Every storage I/O flows through the same layered pipeline:

  ┌──────────────────────────────────────────────────────────┐
  │  Guest I/O                                               │
  └────────────────────────┬─────────────────────────────────┘
                           │
  ┌────────────────────────┼─────────────────────────────────┐
  │  Frontend              │                                 │
  │  (NVMe · StorVSP · IDE)│                                 │
  └────┬───────────────────┼────────────────────┬────────────┘
       │                   │                    │
       │ NVMe: direct      │ SCSI / IDE         │
       │                   ▼                    │
       │       ┌────────────────────────┐       │
       │       │ SCSI adapter           │       │
       │       │ (SimpleScsiDisk /      │       │
       │       │  SimpleScsiDvd)        │       │
       │       └───────────┬────────────┘       │
       │                   │                    │
       ▼                   ▼                    ▼
  ┌──────────────────────────────────────────────────────────┐
  │  Disk  (DiskIo trait boundary)                           │
  └────────────────────────┬─────────────────────────────────┘
                           │
  ┌────────────────────────┼─────────────────────────────────┐
  │  Decorator wrappers    │  (optional: crypt · delay · PR) │
  └────────────────────────┼─────────────────────────────────┘
                           │
            ┌──────────────┴──────────────┐
            ▼                             ▼
  ┌──────────────────┐      ┌──────────────────────────────┐
  │  Backend         │      │  Layered disk                │
  │  (file · block   │      │  (optional: RAM + backing)   │
  │   device · blob  │      │    ├── Layer 0 (RAM/sqlite)  │
  │   · VHD · ...)   │      │    └── Layer 1 (backend)     │
  └──────────────────┘      └──────────────────────────────┘

Key vocabulary:

  • Frontend. Speaks a guest-visible storage protocol and translates requests into DiskIo calls.
  • SCSI adapter. For the SCSI and IDE paths, an intermediate layer (SimpleScsiDisk or SimpleScsiDvd) that parses SCSI CDB opcodes before calling DiskIo.
  • Backend. A DiskIo implementation that reads and writes to a specific backing store.
  • Decorator. A DiskIo implementation that wraps another Disk and transforms I/O in transit (encryption, delay, persistent reservations).
  • Layered disk. A DiskIo implementation composed of ordered layers with per-sector presence tracking.

Frontends

Three frontends exist. Each speaks a different guest-visible protocol but they all produce DiskIo calls on the backend side.

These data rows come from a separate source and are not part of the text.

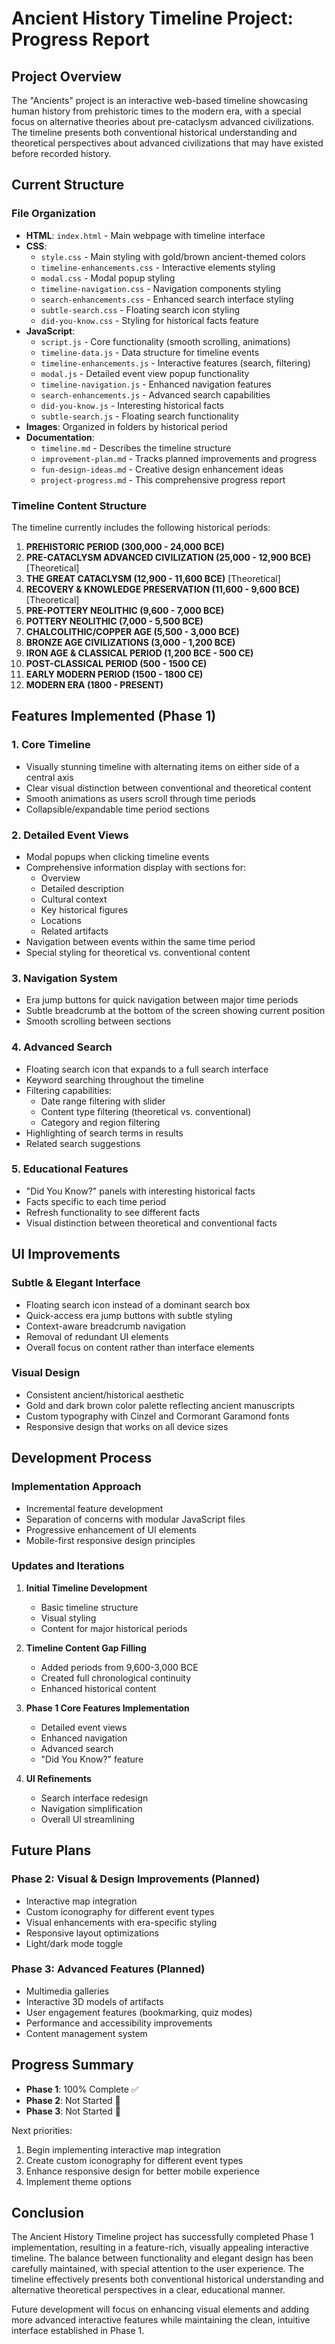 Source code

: # Ancient History Timeline Project: Progress Report

## Project Overview

The "Ancients" project is an interactive web-based timeline showcasing human history from prehistoric times to the modern era, with a special focus on alternative theories about pre-cataclysm advanced civilizations. The timeline presents both conventional historical understanding and theoretical perspectives about advanced civilizations that may have existed before recorded history.

## Current Structure

### File Organization
- **HTML**: `index.html` - Main webpage with timeline interface
- **CSS**: 
  - `style.css` - Main styling with gold/brown ancient-themed colors
  - `timeline-enhancements.css` - Interactive elements styling
  - `modal.css` - Modal popup styling
  - `timeline-navigation.css` - Navigation components styling
  - `search-enhancements.css` - Enhanced search interface styling
  - `subtle-search.css` - Floating search icon styling
  - `did-you-know.css` - Styling for historical facts feature
- **JavaScript**:
  - `script.js` - Core functionality (smooth scrolling, animations)
  - `timeline-data.js` - Data structure for timeline events
  - `timeline-enhancements.js` - Interactive features (search, filtering)
  - `modal.js` - Detailed event view popup functionality
  - `timeline-navigation.js` - Enhanced navigation features
  - `search-enhancements.js` - Advanced search capabilities
  - `did-you-know.js` - Interesting historical facts
  - `subtle-search.js` - Floating search functionality
- **Images**: Organized in folders by historical period
- **Documentation**: 
  - `timeline.md` - Describes the timeline structure
  - `improvement-plan.md` - Tracks planned improvements and progress
  - `fun-design-ideas.md` - Creative design enhancement ideas
  - `project-progress.md` - This comprehensive progress report

### Timeline Content Structure

The timeline currently includes the following historical periods:

1. **PREHISTORIC PERIOD (300,000 - 24,000 BCE)**
2. **PRE-CATACLYSM ADVANCED CIVILIZATION (25,000 - 12,900 BCE)** [Theoretical]
3. **THE GREAT CATACLYSM (12,900 - 11,600 BCE)** [Theoretical]
4. **RECOVERY & KNOWLEDGE PRESERVATION (11,600 - 9,600 BCE)** [Theoretical]
5. **PRE-POTTERY NEOLITHIC (9,600 - 7,000 BCE)**
6. **POTTERY NEOLITHIC (7,000 - 5,500 BCE)**
7. **CHALCOLITHIC/COPPER AGE (5,500 - 3,000 BCE)**
8. **BRONZE AGE CIVILIZATIONS (3,000 - 1,200 BCE)**
9. **IRON AGE & CLASSICAL PERIOD (1,200 BCE - 500 CE)**
10. **POST-CLASSICAL PERIOD (500 - 1500 CE)**
11. **EARLY MODERN PERIOD (1500 - 1800 CE)**
12. **MODERN ERA (1800 - PRESENT)**

## Features Implemented (Phase 1)

### 1. Core Timeline
- Visually stunning timeline with alternating items on either side of a central axis
- Clear visual distinction between conventional and theoretical content
- Smooth animations as users scroll through time periods
- Collapsible/expandable time period sections

### 2. Detailed Event Views
- Modal popups when clicking timeline events
- Comprehensive information display with sections for:
  - Overview
  - Detailed description
  - Cultural context
  - Key historical figures
  - Locations
  - Related artifacts
- Navigation between events within the same time period
- Special styling for theoretical vs. conventional content

### 3. Navigation System
- Era jump buttons for quick navigation between major time periods
- Subtle breadcrumb at the bottom of the screen showing current position
- Smooth scrolling between sections

### 4. Advanced Search
- Floating search icon that expands to a full search interface
- Keyword searching throughout the timeline
- Filtering capabilities:
  - Date range filtering with slider
  - Content type filtering (theoretical vs. conventional)
  - Category and region filtering
- Highlighting of search terms in results
- Related search suggestions

### 5. Educational Features
- "Did You Know?" panels with interesting historical facts
- Facts specific to each time period
- Refresh functionality to see different facts
- Visual distinction between theoretical and conventional facts

## UI Improvements

### Subtle & Elegant Interface
- Floating search icon instead of a dominant search box
- Quick-access era jump buttons with subtle styling
- Context-aware breadcrumb navigation
- Removal of redundant UI elements
- Overall focus on content rather than interface elements

### Visual Design 
- Consistent ancient/historical aesthetic
- Gold and dark brown color palette reflecting ancient manuscripts
- Custom typography with Cinzel and Cormorant Garamond fonts
- Responsive design that works on all device sizes

## Development Process

### Implementation Approach
- Incremental feature development
- Separation of concerns with modular JavaScript files
- Progressive enhancement of UI elements
- Mobile-first responsive design principles

### Updates and Iterations
1. **Initial Timeline Development**
   - Basic timeline structure
   - Visual styling
   - Content for major historical periods

2. **Timeline Content Gap Filling**
   - Added periods from 9,600-3,000 BCE
   - Created full chronological continuity 
   - Enhanced historical content

3. **Phase 1 Core Features Implementation**
   - Detailed event views
   - Enhanced navigation
   - Advanced search 
   - "Did You Know?" feature

4. **UI Refinements**
   - Search interface redesign
   - Navigation simplification
   - Overall UI streamlining

## Future Plans

### Phase 2: Visual & Design Improvements (Planned)
- Interactive map integration
- Custom iconography for different event types
- Visual enhancements with era-specific styling
- Responsive layout optimizations
- Light/dark mode toggle

### Phase 3: Advanced Features (Planned)
- Multimedia galleries
- Interactive 3D models of artifacts
- User engagement features (bookmarking, quiz modes)
- Performance and accessibility improvements
- Content management system

## Progress Summary

- **Phase 1**: 100% Complete ✅
- **Phase 2**: Not Started 🔄
- **Phase 3**: Not Started 🔄

Next priorities:
1. Begin implementing interactive map integration
2. Create custom iconography for different event types
3. Enhance responsive design for better mobile experience
4. Implement theme options

## Conclusion

The Ancient History Timeline project has successfully completed Phase 1 implementation, resulting in a feature-rich, visually appealing interactive timeline. The balance between functionality and elegant design has been carefully maintained, with special attention to the user experience. The timeline effectively presents both conventional historical understanding and alternative theoretical perspectives in a clear, educational manner.

Future development will focus on enhancing visual elements and adding more advanced interactive features while maintaining the clean, intuitive interface established in Phase 1.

Frontend Protocol Transport Crate
NVMe NVMe 2.0 PCI MMIO + MSI-X nvme
StorVSP SCSI CDB over VMBus VMBus ring buffers storvsp
IDE ATA / ATAPI PCI/ISA I/O ports + DMA ide

NVMe is the simplest path. The NVMe controller's namespace directly holds a Disk. NVM opcodes (READ, WRITE, FLUSH, DSM) map nearly 1:1 to DiskIo methods. The FUA bit from the NVMe write command is forwarded directly.

StorVSP / SCSI has a two-layer design. StorVSP handles the VMBus transport — negotiation, ring buffer management, sub-channel allocation. It dispatches each SCSI request to an AsyncScsiDisk implementation. For hard drives, that's SimpleScsiDisk, which parses the SCSI CDB and translates it to DiskIo calls. For optical drives, it's SimpleScsiDvd.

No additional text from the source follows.